Levine, who did not work with Brown, said he is certain inmates will be wary of their new politically connected prisoner.

“I was locked up with politicians — they have entitlement issues; they think they’re entitled to things, and people resent that,” he said. “They’re going to think she’s rich — she can claim she doesn’t have any money.”

Brown will wake at 6 a.m. on weekdays to wait in line for the bathroom and then for breakfast. Afterward, she will tidy her room and the small locker “that is her existence,” where she keeps all her possessions, said Levine of Los Angeles.

Ex-congresswoman Corrine Brown walks into Federal Court accompanied by pastor Rudolph McKissick, Sr. Brown appeared in Federal Court to be sentenced on fraud charges Dec. 4, 2017 (Bob Mack/The Florida Times-Union via AP)

Brown likely will do clerical or janitorial work during her days at the prison camp, where she will be held with 391 other female inmates, he said.

“When they get high-profile inmates like her, they like to treat them like [expletive],” said Levine, who did time at 11 prisons over 10 years for racketeering and narcotics traffic, among other charges. “Seriously, she’s got a rough road ahead of her.”

Brown will work until 10 a.m. before a two-hour lunch break, after which she will resume work until about 4 p.m. Prison staff will assign her to one of the jobs in cooking, maintenance, cleaning or clerical work.

Those first 30 days for Brown will be spent living in the multipurpose room, or “fishbowl,” said Holli Coulman, a consultant at Wall Street Prison Consultants who served 21 months for wire fraud.
“She won’t yet be moved to what we call the ‘condos,’ where she will be assigned to a two- or four-woman room,” Coulman said. “She will have a job and be expected to work.”

The former congresswoman’s chief of staff, Ronnie Simmons, began a four-year sentence for his conviction on similar charges in the same case this month in Maryland.

In 1992, Brown and two others became the first African Americans from Florida elected to Congress since Reconstruction. Her sprawling 250-mile-long north-south district spanned 14 counties, including portions of Orange, Seminole, Lake and Volusia.
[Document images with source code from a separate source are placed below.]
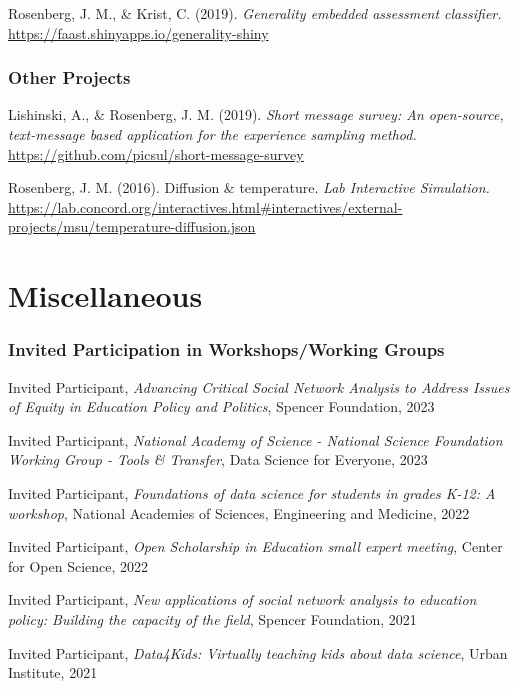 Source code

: \documentclass[
  14,
]{article}
\begin{document}
Rosenberg, J. M., \& Krist, C. (2019). \emph{Generality embedded
assessment classifier.}
\url{https://faast.shinyapps.io/generality-shiny}

\hypertarget{other-projects}{%
\subsubsection{Other Projects}\label{other-projects}}

Lishinski, A., \& Rosenberg, J. M. (2019). \emph{Short message survey:
An open-source, text-message based application for the experience
sampling method.} \url{https://github.com/picsul/short-message-survey}

Rosenberg, J. M. (2016). Diffusion \& temperature. \emph{Lab Interactive
Simulation.}
\url{https://lab.concord.org/interactives.html\#interactives/external-projects/msu/temperature-diffusion.json}

\hypertarget{miscellaneous}{%
\section{Miscellaneous}\label{miscellaneous}}

\hypertarget{invited-participation-in-workshopsworking-groups}{%
\subsubsection{Invited Participation in Workshops/Working
Groups}\label{invited-participation-in-workshopsworking-groups}}

Invited Participant, \emph{Advancing Critical Social Network Analysis to
Address Issues of Equity in Education Policy and Politics}, Spencer
Foundation, 2023

Invited Participant, \emph{National Academy of Science - National
Science Foundation Working Group - Tools \& Transfer}, Data Science for
Everyone, 2023

Invited Participant, \emph{Foundations of data science for students in
grades K-12: A workshop}, National Academies of Sciences, Engineering
and Medicine, 2022

Invited Participant, \emph{Open Scholarship in Education small expert
meeting}, Center for Open Science, 2022

Invited Participant, \emph{New applications of social network analysis
to education policy: Building the capacity of the field}, Spencer
Foundation, 2021

Invited Participant, \emph{Data4Kids: Virtually teaching kids about data
science}, Urban Institute, 2021
\end{document}
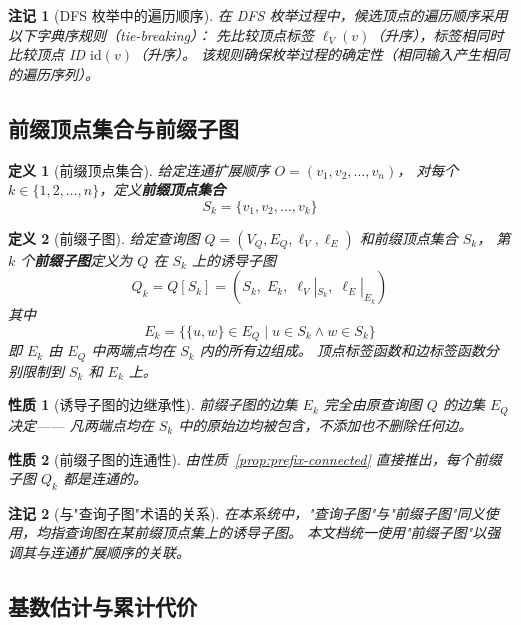 \documentclass[12pt,a4paper]{article}
\newtheorem{definition}{定义}[section]
\newtheorem{property}{性质}[section]
\newtheorem{remark}{注记}[section]
\begin{document}
\begin{remark}[DFS 枚举中的遍历顺序]
\label{rem:dfs-ordering}
在 DFS 枚举过程中，候选顶点的遍历顺序采用以下字典序规则（tie-breaking）：
先比较顶点标签 $\ell_V(v)$（升序），标签相同时比较顶点 ID $\mathrm{id}(v)$（升序）。
该规则确保枚举过程的确定性（相同输入产生相同的遍历序列）。
\end{remark}

\subsection{前缀顶点集合与前缀子图}
\label{sec:formal-prefix}

\begin{definition}[前缀顶点集合]
\label{def:prefix-vertex-set}
给定连通扩展顺序 $O = (v_1, v_2, \dots, v_n)$，
对每个 $k \in \{1, 2, \dots, n\}$，定义\textbf{前缀顶点集合}
\[
  S_k = \{v_1, v_2, \dots, v_k\}
\]
\end{definition}

\begin{definition}[前缀子图]
\label{def:prefix-subgraph}
给定查询图 $Q = (V_Q, E_Q, \ell_V, \ell_E)$ 和前缀顶点集合 $S_k$，
第 $k$ 个\textbf{前缀子图}定义为 $Q$ 在 $S_k$ 上的诱导子图
\[
  Q_k = Q[S_k] = (S_k,\; E_k,\; \ell_V|_{S_k},\; \ell_E|_{E_k})
\]
其中
\[
  E_k = \bigl\{\{u, w\} \in E_Q \;\big|\; u \in S_k \wedge w \in S_k\bigr\}
\]
即 $E_k$ 由 $E_Q$ 中两端点均在 $S_k$ 内的所有边组成。
顶点标签函数和边标签函数分别限制到 $S_k$ 和 $E_k$ 上。
\end{definition}

\begin{property}[诱导子图的边继承性]
前缀子图的边集 $E_k$ 完全由原查询图 $Q$ 的边集 $E_Q$ 决定——
凡两端点均在 $S_k$ 中的原始边均被包含，不添加也不删除任何边。
\end{property}

\begin{property}[前缀子图的连通性]
由性质~\ref{prop:prefix-connected} 直接推出，每个前缀子图 $Q_k$ 都是连通的。
\end{property}

\begin{remark}[与"查询子图"术语的关系]
在本系统中，"查询子图"与"前缀子图"同义使用，均指查询图在某前缀顶点集上的诱导子图。
本文档统一使用"前缀子图"以强调其与连通扩展顺序的关联。
\end{remark}

\subsection{基数估计与累计代价}
\label{sec:formal-score}
\end{document}
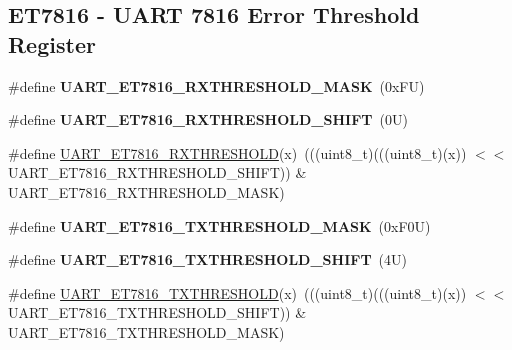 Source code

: \subsection*{E\+T7816 -\/ U\+A\+RT 7816 Error Threshold Register}
\begin{DoxyCompactItemize}
\item 
\mbox{\label{group___u_a_r_t___register___masks_ga9ef739359fd7d60427900938502e5100}} 
\#define {\bfseries U\+A\+R\+T\+\_\+\+E\+T7816\+\_\+\+R\+X\+T\+H\+R\+E\+S\+H\+O\+L\+D\+\_\+\+M\+A\+SK}~(0x\+F\+U)
\item 
\mbox{\label{group___u_a_r_t___register___masks_gacd8498adcff369769fb56dde33ce7465}} 
\#define {\bfseries U\+A\+R\+T\+\_\+\+E\+T7816\+\_\+\+R\+X\+T\+H\+R\+E\+S\+H\+O\+L\+D\+\_\+\+S\+H\+I\+FT}~(0\+U)
\item 
\#define \mbox{\hyperlink{group___u_a_r_t___register___masks_ga497482306b260f45732d82ac5503aba4}{U\+A\+R\+T\+\_\+\+E\+T7816\+\_\+\+R\+X\+T\+H\+R\+E\+S\+H\+O\+LD}}(x)~(((uint8\+\_\+t)(((uint8\+\_\+t)(x)) $<$$<$ U\+A\+R\+T\+\_\+\+E\+T7816\+\_\+\+R\+X\+T\+H\+R\+E\+S\+H\+O\+L\+D\+\_\+\+S\+H\+I\+FT)) \& U\+A\+R\+T\+\_\+\+E\+T7816\+\_\+\+R\+X\+T\+H\+R\+E\+S\+H\+O\+L\+D\+\_\+\+M\+A\+SK)
\item 
\mbox{\label{group___u_a_r_t___register___masks_ga6c3c5365dc3ba6ac54a4bd4330ff60cf}} 
\#define {\bfseries U\+A\+R\+T\+\_\+\+E\+T7816\+\_\+\+T\+X\+T\+H\+R\+E\+S\+H\+O\+L\+D\+\_\+\+M\+A\+SK}~(0x\+F0\+U)
\item 
\mbox{\label{group___u_a_r_t___register___masks_ga427963f9e067b0856aa8830cae622291}} 
\#define {\bfseries U\+A\+R\+T\+\_\+\+E\+T7816\+\_\+\+T\+X\+T\+H\+R\+E\+S\+H\+O\+L\+D\+\_\+\+S\+H\+I\+FT}~(4\+U)
\item 
\#define \mbox{\hyperlink{group___u_a_r_t___register___masks_ga0f26cca6a1f58b4b08ff7b471d66881d}{U\+A\+R\+T\+\_\+\+E\+T7816\+\_\+\+T\+X\+T\+H\+R\+E\+S\+H\+O\+LD}}(x)~(((uint8\+\_\+t)(((uint8\+\_\+t)(x)) $<$$<$ U\+A\+R\+T\+\_\+\+E\+T7816\+\_\+\+T\+X\+T\+H\+R\+E\+S\+H\+O\+L\+D\+\_\+\+S\+H\+I\+FT)) \& U\+A\+R\+T\+\_\+\+E\+T7816\+\_\+\+T\+X\+T\+H\+R\+E\+S\+H\+O\+L\+D\+\_\+\+M\+A\+SK)
\end{DoxyCompactItemize}
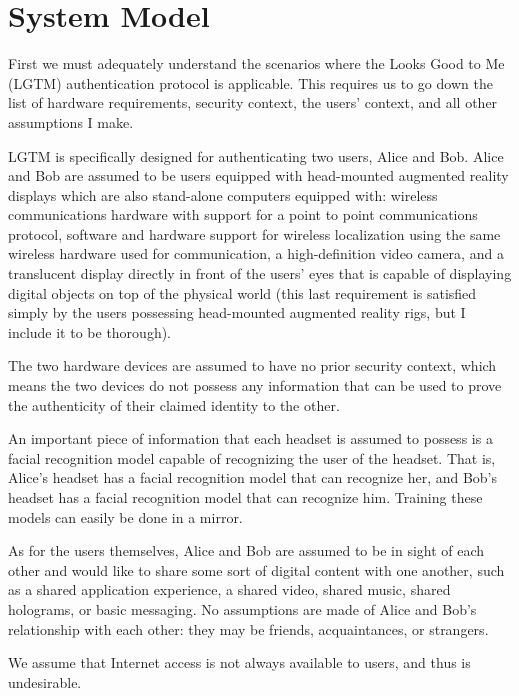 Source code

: \documentclass[12pt]{report}
\begin{document}
\section{System Model}
First we must adequately understand the scenarios where the Looks Good to Me (LGTM) authentication protocol is applicable. This requires us to go down the list of hardware requirements, security context, the users' context, and all other assumptions I make. \par

LGTM is specifically designed for authenticating two users, Alice and Bob. Alice and Bob are assumed to be users equipped with head-mounted augmented reality displays which are also stand-alone computers equipped with: wireless communications hardware with support for a point to point communications protocol, software and hardware support for wireless localization using the same wireless hardware used for communication, a high-definition video camera, and a translucent display directly in front of the users' eyes that is capable of displaying digital objects on top of the physical world (this last requirement is satisfied simply by the users possessing head-mounted augmented reality rigs, but I include it to be thorough). \par

The two hardware devices are assumed to have no prior security context, which means the two devices do not possess any information that can be used to prove the authenticity of their claimed identity to the other. \par

An important piece of information that each headset is assumed to possess is a facial recognition model capable of recognizing the user of the headset. That is, Alice's headset has a facial recognition model that can recognize her, and Bob's headset has a facial recognition model that can recognize him. Training these models can easily be done in a mirror. \par

As for the users themselves, Alice and Bob are assumed to be in sight of each other and would like to share some sort of digital content with one another, such as a shared application experience, a shared video, shared music, shared holograms, or basic messaging. No assumptions are made of Alice and Bob's relationship with each other: they may be friends, acquaintances, or strangers. \par

We assume that Internet access is not always available to users, and thus is undesirable. \par
\end{document}
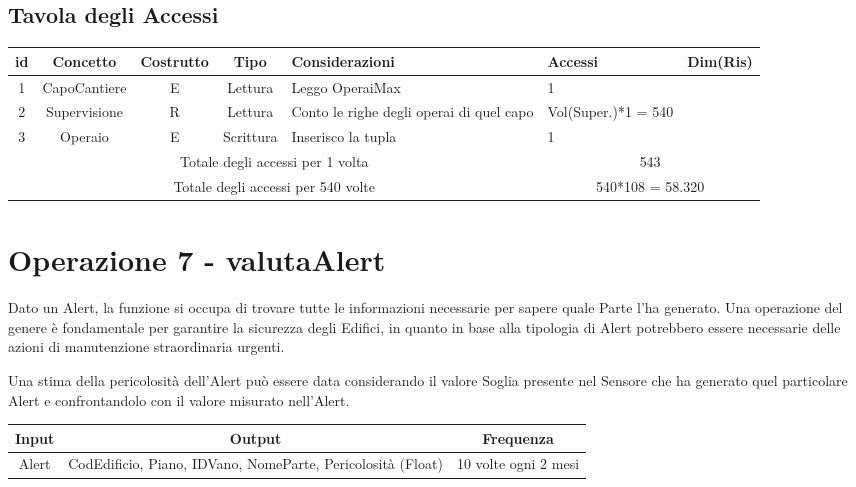 \documentclass[12pt,a4paper]{report}
\begin{document}
        \subsection{Tavola degli Accessi}
        \begin{tabular}{|c|c|c|c|p{4cm}|p{3cm}|c|}
            \hline
            \textbf{id} & \textbf{Concetto} & \textbf{Costrutto} & \textbf{Tipo} & \textbf{Considerazioni} & \textbf{Accessi} & \textbf{Dim(Ris)} \\ \hline
            1 & CapoCantiere & E & Lettura & Leggo OperaiMax & 1 & ~ \\ \hline
            2 & Supervisione & R & Lettura & Conto le righe degli operai di quel capo & Vol(Super.)*1 = 540 & ~ \\ \hline
            3 & Operaio & E & Scrittura & Inserisco la tupla & 1 & ~ \\ \hline
            \multicolumn{5}{|c|}{Totale degli accessi per 1 volta} & \multicolumn{2}{|c|}{543} \\ \hline
            \multicolumn{5}{|c|}{Totale degli accessi per 540 volte} & \multicolumn{2}{|c|}{540*108 = 58.320} \\ \hline
        \end{tabular}

        \section{Operazione 7 - valutaAlert}
            Dato un Alert, la funzione si occupa di trovare tutte le informazioni necessarie per sapere quale Parte l'ha generato. Una operazione del genere è fondamentale per garantire la sicurezza degli Edifici, in quanto in base alla tipologia di Alert potrebbero essere necessarie delle azioni di manutenzione straordinaria urgenti.

            Una stima della pericolosità dell'Alert può essere data considerando il valore Soglia presente nel Sensore che ha generato quel particolare Alert e confrontandolo con il valore misurato nell'Alert.

        \begin{center}
            \begin{tabular}{|c|c|c|}
                \hline
                \rowcolor{viola} \textbf{Input} & \textbf{Output} & \textbf{Frequenza} \\ \hline
                Alert & CodEdificio, Piano, IDVano, NomeParte, Pericolosità (Float) & 10 volte ogni 2 mesi \\ \hline
            \end{tabular}
        \end{center}
\end{document}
She unsuccessfully challenged a new map approved by the Florida Supreme Court that shifted it to an east-west district, stretching from Tallahassee to Jacksonville, on grounds that it violated the Voting Rights Act by reducing the black voting-age population from 50 percent to 45 percent. She was defeated in the 2016 primary by former state Sen. Al Lawson, who went on to win in the general election.

During her time in office, Brown worked to secure local spending through earmarked bills and met with Justice Department officials to investigate the 2012 Trayvon Martin shooting in Sanford, saying the 17-year-old’s death was a hate crime.

Brown could be released on good behavior after serving four years and three months, Levine said. She is appealing her conviction and sought to remain free on bond during that process, but U.S. District Judge Timothy Corrigan denied her request.

At sentencing, he said the actions of Brown and Simmons were a “crime born out of entitlement and greed committed to ensure a lifestyle that was beyond their means.”